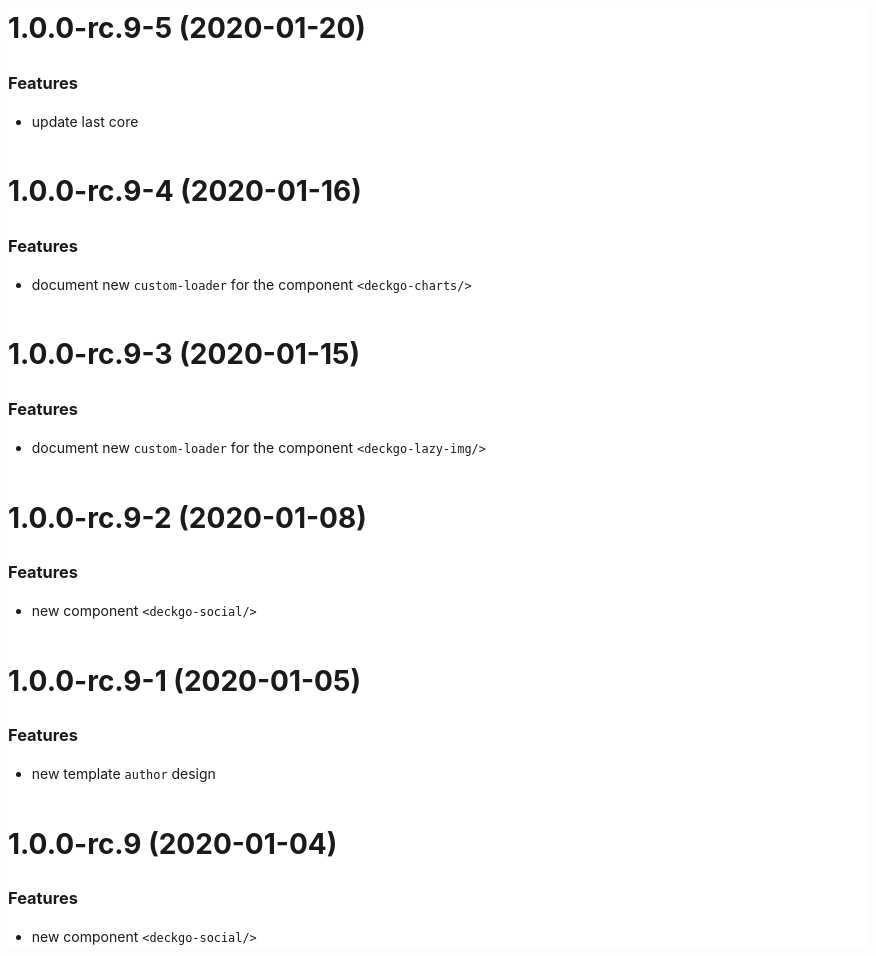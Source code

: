 <a name="1.0.0-rc.9-5"></a>

# 1.0.0-rc.9-5 (2020-01-20)

### Features

- update last core

<a name="1.0.0-rc.9-4"></a>

# 1.0.0-rc.9-4 (2020-01-16)

### Features

- document new `custom-loader` for the component `<deckgo-charts/>`

<a name="1.0.0-rc.9-3"></a>

# 1.0.0-rc.9-3 (2020-01-15)

### Features

- document new `custom-loader` for the component `<deckgo-lazy-img/>`

<a name="1.0.0-rc.9-2"></a>

# 1.0.0-rc.9-2 (2020-01-08)

### Features

- new component `<deckgo-social/>`

<a name="1.0.0-rc.9-1"></a>

# 1.0.0-rc.9-1 (2020-01-05)

### Features

- new template `author` design

<a name="1.0.0-rc.9"></a>

# 1.0.0-rc.9 (2020-01-04)

### Features

- new component `<deckgo-social/>`
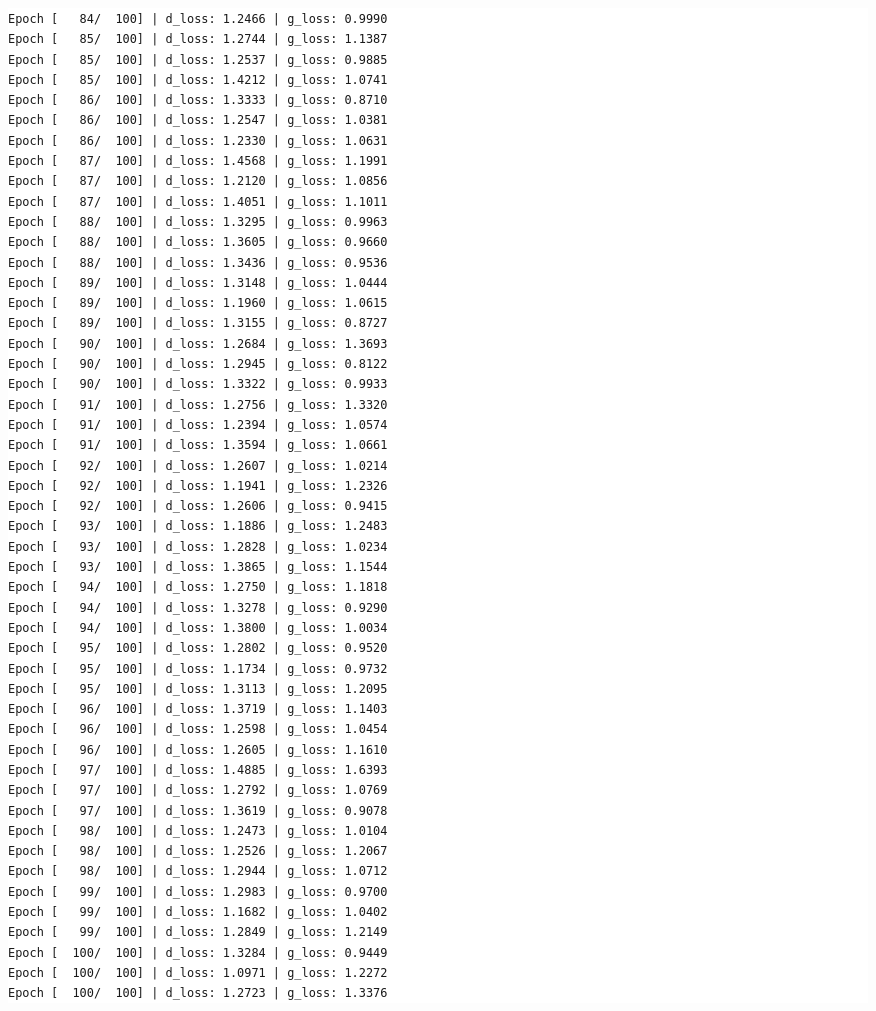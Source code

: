     Epoch [   84/  100] | d_loss: 1.2466 | g_loss: 0.9990
    Epoch [   85/  100] | d_loss: 1.2744 | g_loss: 1.1387
    Epoch [   85/  100] | d_loss: 1.2537 | g_loss: 0.9885
    Epoch [   85/  100] | d_loss: 1.4212 | g_loss: 1.0741
    Epoch [   86/  100] | d_loss: 1.3333 | g_loss: 0.8710
    Epoch [   86/  100] | d_loss: 1.2547 | g_loss: 1.0381
    Epoch [   86/  100] | d_loss: 1.2330 | g_loss: 1.0631
    Epoch [   87/  100] | d_loss: 1.4568 | g_loss: 1.1991
    Epoch [   87/  100] | d_loss: 1.2120 | g_loss: 1.0856
    Epoch [   87/  100] | d_loss: 1.4051 | g_loss: 1.1011
    Epoch [   88/  100] | d_loss: 1.3295 | g_loss: 0.9963
    Epoch [   88/  100] | d_loss: 1.3605 | g_loss: 0.9660
    Epoch [   88/  100] | d_loss: 1.3436 | g_loss: 0.9536
    Epoch [   89/  100] | d_loss: 1.3148 | g_loss: 1.0444
    Epoch [   89/  100] | d_loss: 1.1960 | g_loss: 1.0615
    Epoch [   89/  100] | d_loss: 1.3155 | g_loss: 0.8727
    Epoch [   90/  100] | d_loss: 1.2684 | g_loss: 1.3693
    Epoch [   90/  100] | d_loss: 1.2945 | g_loss: 0.8122
    Epoch [   90/  100] | d_loss: 1.3322 | g_loss: 0.9933
    Epoch [   91/  100] | d_loss: 1.2756 | g_loss: 1.3320
    Epoch [   91/  100] | d_loss: 1.2394 | g_loss: 1.0574
    Epoch [   91/  100] | d_loss: 1.3594 | g_loss: 1.0661
    Epoch [   92/  100] | d_loss: 1.2607 | g_loss: 1.0214
    Epoch [   92/  100] | d_loss: 1.1941 | g_loss: 1.2326
    Epoch [   92/  100] | d_loss: 1.2606 | g_loss: 0.9415
    Epoch [   93/  100] | d_loss: 1.1886 | g_loss: 1.2483
    Epoch [   93/  100] | d_loss: 1.2828 | g_loss: 1.0234
    Epoch [   93/  100] | d_loss: 1.3865 | g_loss: 1.1544
    Epoch [   94/  100] | d_loss: 1.2750 | g_loss: 1.1818
    Epoch [   94/  100] | d_loss: 1.3278 | g_loss: 0.9290
    Epoch [   94/  100] | d_loss: 1.3800 | g_loss: 1.0034
    Epoch [   95/  100] | d_loss: 1.2802 | g_loss: 0.9520
    Epoch [   95/  100] | d_loss: 1.1734 | g_loss: 0.9732
    Epoch [   95/  100] | d_loss: 1.3113 | g_loss: 1.2095
    Epoch [   96/  100] | d_loss: 1.3719 | g_loss: 1.1403
    Epoch [   96/  100] | d_loss: 1.2598 | g_loss: 1.0454
    Epoch [   96/  100] | d_loss: 1.2605 | g_loss: 1.1610
    Epoch [   97/  100] | d_loss: 1.4885 | g_loss: 1.6393
    Epoch [   97/  100] | d_loss: 1.2792 | g_loss: 1.0769
    Epoch [   97/  100] | d_loss: 1.3619 | g_loss: 0.9078
    Epoch [   98/  100] | d_loss: 1.2473 | g_loss: 1.0104
    Epoch [   98/  100] | d_loss: 1.2526 | g_loss: 1.2067
    Epoch [   98/  100] | d_loss: 1.2944 | g_loss: 1.0712
    Epoch [   99/  100] | d_loss: 1.2983 | g_loss: 0.9700
    Epoch [   99/  100] | d_loss: 1.1682 | g_loss: 1.0402
    Epoch [   99/  100] | d_loss: 1.2849 | g_loss: 1.2149
    Epoch [  100/  100] | d_loss: 1.3284 | g_loss: 0.9449
    Epoch [  100/  100] | d_loss: 1.0971 | g_loss: 1.2272
    Epoch [  100/  100] | d_loss: 1.2723 | g_loss: 1.3376


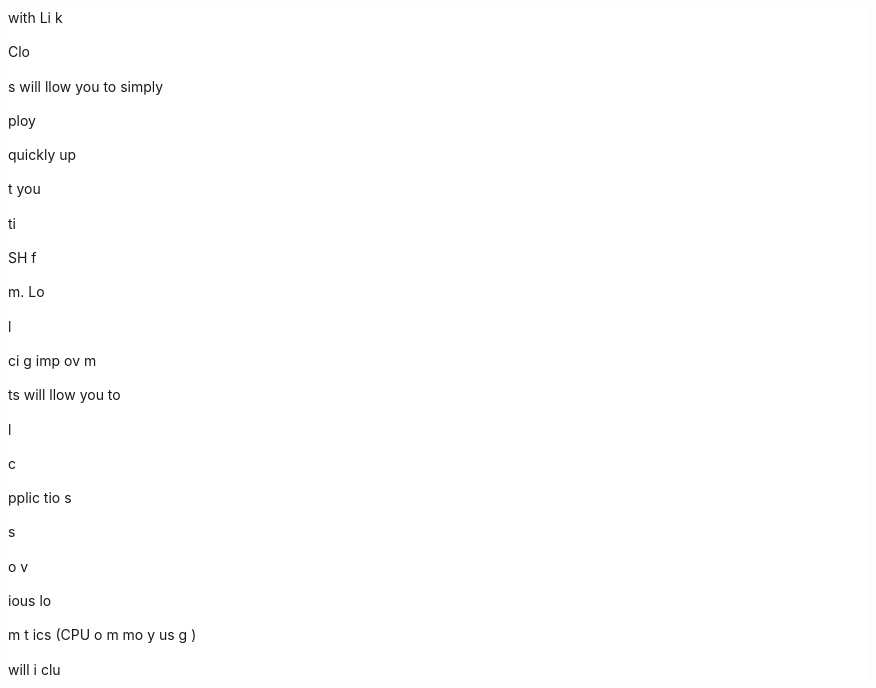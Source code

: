  with Li
k

 Clo

s will 
llow you to simply 

ploy 


 quickly up

t
 you
 

ti

 

SH f

m. Lo

 

l

ci
g imp
ov
m

ts will 
llow you to 

l

c
 
pplic
tio
s 

s

 o
 v

ious lo

 m
t
ics (CPU o
 m
mo
y us
g
) 


 will i
clu
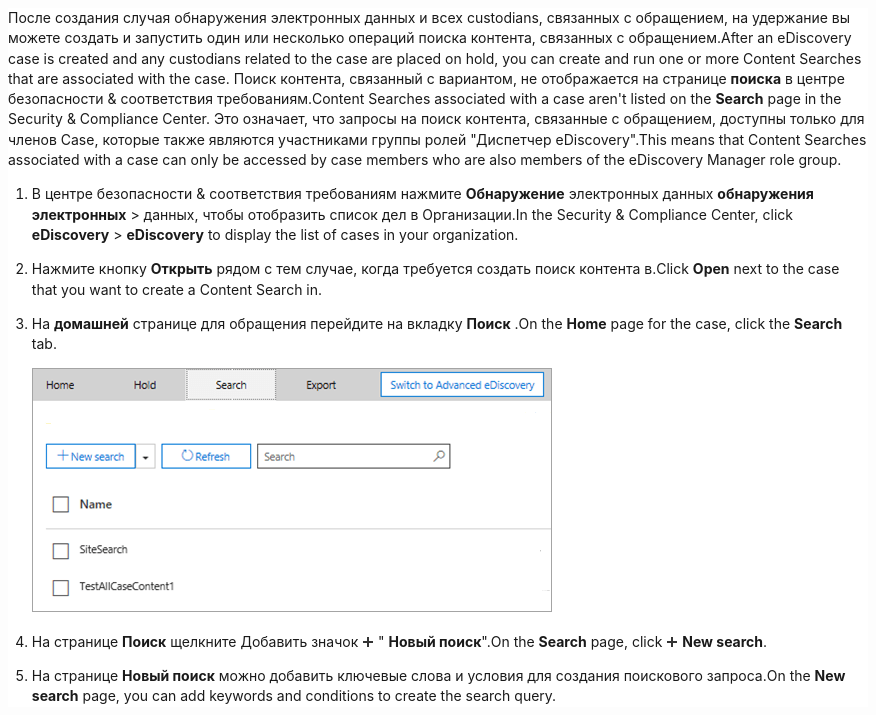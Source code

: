 <span data-ttu-id="518d3-284">После создания случая обнаружения электронных данных и всех custodians, связанных с обращением, на удержание вы можете создать и запустить один или несколько операций поиска контента, связанных с обращением.</span><span class="sxs-lookup"><span data-stu-id="518d3-284">After an eDiscovery case is created and any custodians related to the case are placed on hold, you can create and run one or more Content Searches that are associated with the case.</span></span> <span data-ttu-id="518d3-285">Поиск контента, связанный с вариантом, не отображается на странице **поиска** в центре безопасности & соответствия требованиям.</span><span class="sxs-lookup"><span data-stu-id="518d3-285">Content Searches associated with a case aren't listed on the **Search** page in the Security & Compliance Center.</span></span> <span data-ttu-id="518d3-286">Это означает, что запросы на поиск контента, связанные с обращением, доступны только для членов Case, которые также являются участниками группы ролей "Диспетчер eDiscovery".</span><span class="sxs-lookup"><span data-stu-id="518d3-286">This means that Content Searches associated with a case can only be accessed by case members who are also members of the eDiscovery Manager role group.</span></span> 
  
1. <span data-ttu-id="518d3-287">В центре безопасности & соответствия требованиям нажмите **Обнаружение** электронных данных **обнаружения электронных** \> данных, чтобы отобразить список дел в Организации.</span><span class="sxs-lookup"><span data-stu-id="518d3-287">In the Security & Compliance Center, click **eDiscovery** \> **eDiscovery** to display the list of cases in your organization.</span></span> 
    
2. <span data-ttu-id="518d3-288">Нажмите кнопку **Открыть** рядом с тем случае, когда требуется создать поиск контента в.</span><span class="sxs-lookup"><span data-stu-id="518d3-288">Click **Open** next to the case that you want to create a Content Search in.</span></span> 
    
3. <span data-ttu-id="518d3-289">На **домашней** странице для обращения перейдите на вкладку **Поиск** .</span><span class="sxs-lookup"><span data-stu-id="518d3-289">On the **Home** page for the case, click the **Search** tab.</span></span> 
    
    ![Вкладка "Поиск"](../media/2e15fe32-1a2e-4588-ad0b-5d96f77cece9.png)
  
4. <span data-ttu-id="518d3-291">На странице **Поиск** щелкните Добавить значок ![](../media/ITPro-EAC-AddIcon.gif) " **Новый поиск**".</span><span class="sxs-lookup"><span data-stu-id="518d3-291">On the **Search** page, click ![Add Icon](../media/ITPro-EAC-AddIcon.gif) **New search**.</span></span> 
    
5. <span data-ttu-id="518d3-292">На странице **Новый поиск** можно добавить ключевые слова и условия для создания поискового запроса.</span><span class="sxs-lookup"><span data-stu-id="518d3-292">On the **New search** page, you can add keywords and conditions to create the search query.</span></span>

● ● ● ●

**Work required**
Start at the first line and set down all of the data exactly, passing over the pictures.

**Written answer**
Source code

: <a name="1.0.0-rc.9-5"></a>

# 1.0.0-rc.9-5 (2020-01-20)

### Features

- update last core

<a name="1.0.0-rc.9-4"></a>

# 1.0.0-rc.9-4 (2020-01-16)

### Features

- document new `custom-loader` for the component `<deckgo-charts/>`

<a name="1.0.0-rc.9-3"></a>

# 1.0.0-rc.9-3 (2020-01-15)

### Features

- document new `custom-loader` for the component `<deckgo-lazy-img/>`

<a name="1.0.0-rc.9-2"></a>

# 1.0.0-rc.9-2 (2020-01-08)

### Features

- new component `<deckgo-social/>`

<a name="1.0.0-rc.9-1"></a>

# 1.0.0-rc.9-1 (2020-01-05)

### Features

- new template `author` design

<a name="1.0.0-rc.9"></a>

# 1.0.0-rc.9 (2020-01-04)

### Features

- new component `<deckgo-social/>`
Source code

:     Epoch [   84/  100] | d_loss: 1.2466 | g_loss: 0.9990
    Epoch [   85/  100] | d_loss: 1.2744 | g_loss: 1.1387
    Epoch [   85/  100] | d_loss: 1.2537 | g_loss: 0.9885
    Epoch [   85/  100] | d_loss: 1.4212 | g_loss: 1.0741
    Epoch [   86/  100] | d_loss: 1.3333 | g_loss: 0.8710
    Epoch [   86/  100] | d_loss: 1.2547 | g_loss: 1.0381
    Epoch [   86/  100] | d_loss: 1.2330 | g_loss: 1.0631
    Epoch [   87/  100] | d_loss: 1.4568 | g_loss: 1.1991
    Epoch [   87/  100] | d_loss: 1.2120 | g_loss: 1.0856
    Epoch [   87/  100] | d_loss: 1.4051 | g_loss: 1.1011
    Epoch [   88/  100] | d_loss: 1.3295 | g_loss: 0.9963
    Epoch [   88/  100] | d_loss: 1.3605 | g_loss: 0.9660
    Epoch [   88/  100] | d_loss: 1.3436 | g_loss: 0.9536
    Epoch [   89/  100] | d_loss: 1.3148 | g_loss: 1.0444
    Epoch [   89/  100] | d_loss: 1.1960 | g_loss: 1.0615
    Epoch [   89/  100] | d_loss: 1.3155 | g_loss: 0.8727
    Epoch [   90/  100] | d_loss: 1.2684 | g_loss: 1.3693
    Epoch [   90/  100] | d_loss: 1.2945 | g_loss: 0.8122
    Epoch [   90/  100] | d_loss: 1.3322 | g_loss: 0.9933
    Epoch [   91/  100] | d_loss: 1.2756 | g_loss: 1.3320
    Epoch [   91/  100] | d_loss: 1.2394 | g_loss: 1.0574
    Epoch [   91/  100] | d_loss: 1.3594 | g_loss: 1.0661
    Epoch [   92/  100] | d_loss: 1.2607 | g_loss: 1.0214
    Epoch [   92/  100] | d_loss: 1.1941 | g_loss: 1.2326
    Epoch [   92/  100] | d_loss: 1.2606 | g_loss: 0.9415
    Epoch [   93/  100] | d_loss: 1.1886 | g_loss: 1.2483
    Epoch [   93/  100] | d_loss: 1.2828 | g_loss: 1.0234
    Epoch [   93/  100] | d_loss: 1.3865 | g_loss: 1.1544
    Epoch [   94/  100] | d_loss: 1.2750 | g_loss: 1.1818
    Epoch [   94/  100] | d_loss: 1.3278 | g_loss: 0.9290
    Epoch [   94/  100] | d_loss: 1.3800 | g_loss: 1.0034
    Epoch [   95/  100] | d_loss: 1.2802 | g_loss: 0.9520
    Epoch [   95/  100] | d_loss: 1.1734 | g_loss: 0.9732
    Epoch [   95/  100] | d_loss: 1.3113 | g_loss: 1.2095
    Epoch [   96/  100] | d_loss: 1.3719 | g_loss: 1.1403
    Epoch [   96/  100] | d_loss: 1.2598 | g_loss: 1.0454
    Epoch [   96/  100] | d_loss: 1.2605 | g_loss: 1.1610
    Epoch [   97/  100] | d_loss: 1.4885 | g_loss: 1.6393
    Epoch [   97/  100] | d_loss: 1.2792 | g_loss: 1.0769
    Epoch [   97/  100] | d_loss: 1.3619 | g_loss: 0.9078
    Epoch [   98/  100] | d_loss: 1.2473 | g_loss: 1.0104
    Epoch [   98/  100] | d_loss: 1.2526 | g_loss: 1.2067
    Epoch [   98/  100] | d_loss: 1.2944 | g_loss: 1.0712
    Epoch [   99/  100] | d_loss: 1.2983 | g_loss: 0.9700
    Epoch [   99/  100] | d_loss: 1.1682 | g_loss: 1.0402
    Epoch [   99/  100] | d_loss: 1.2849 | g_loss: 1.2149
    Epoch [  100/  100] | d_loss: 1.3284 | g_loss: 0.9449
    Epoch [  100/  100] | d_loss: 1.0971 | g_loss: 1.2272
    Epoch [  100/  100] | d_loss: 1.2723 | g_loss: 1.3376


Source code

:  with Li
k

 Clo

s will 
llow you to simply 

ploy 


 quickly up

t
 you
 

ti

 

SH f

m. Lo

 

l

ci
g imp
ov
m

ts will 
llow you to 

l

c
 
pplic
tio
s 

s

 o
 v

ious lo

 m
t
ics (CPU o
 m
mo
y us
g
) 


 will i
clu
Source code

: <span data-ttu-id="518d3-284">После создания случая обнаружения электронных данных и всех custodians, связанных с обращением, на удержание вы можете создать и запустить один или несколько операций поиска контента, связанных с обращением.</span><span class="sxs-lookup"><span data-stu-id="518d3-284">After an eDiscovery case is created and any custodians related to the case are placed on hold, you can create and run one or more Content Searches that are associated with the case.</span></span> <span data-ttu-id="518d3-285">Поиск контента, связанный с вариантом, не отображается на странице **поиска** в центре безопасности & соответствия требованиям.</span><span class="sxs-lookup"><span data-stu-id="518d3-285">Content Searches associated with a case aren't listed on the **Search** page in the Security & Compliance Center.</span></span> <span data-ttu-id="518d3-286">Это означает, что запросы на поиск контента, связанные с обращением, доступны только для членов Case, которые также являются участниками группы ролей "Диспетчер eDiscovery".</span><span class="sxs-lookup"><span data-stu-id="518d3-286">This means that Content Searches associated with a case can only be accessed by case members who are also members of the eDiscovery Manager role group.</span></span> 
  
1. <span data-ttu-id="518d3-287">В центре безопасности & соответствия требованиям нажмите **Обнаружение** электронных данных **обнаружения электронных** \> данных, чтобы отобразить список дел в Организации.</span><span class="sxs-lookup"><span data-stu-id="518d3-287">In the Security & Compliance Center, click **eDiscovery** \> **eDiscovery** to display the list of cases in your organization.</span></span> 
    
2. <span data-ttu-id="518d3-288">Нажмите кнопку **Открыть** рядом с тем случае, когда требуется создать поиск контента в.</span><span class="sxs-lookup"><span data-stu-id="518d3-288">Click **Open** next to the case that you want to create a Content Search in.</span></span> 
    
3. <span data-ttu-id="518d3-289">На **домашней** странице для обращения перейдите на вкладку **Поиск** .</span><span class="sxs-lookup"><span data-stu-id="518d3-289">On the **Home** page for the case, click the **Search** tab.</span></span> 
    
    ![Вкладка "Поиск"](../media/2e15fe32-1a2e-4588-ad0b-5d96f77cece9.png)
  
4. <span data-ttu-id="518d3-291">На странице **Поиск** щелкните Добавить значок ![](../media/ITPro-EAC-AddIcon.gif) " **Новый поиск**".</span><span class="sxs-lookup"><span data-stu-id="518d3-291">On the **Search** page, click ![Add Icon](../media/ITPro-EAC-AddIcon.gif) **New search**.</span></span> 
    
5. <span data-ttu-id="518d3-292">На странице **Новый поиск** можно добавить ключевые слова и условия для создания поискового запроса.</span><span class="sxs-lookup"><span data-stu-id="518d3-292">On the **New search** page, you can add keywords and conditions to create the search query.</span></span>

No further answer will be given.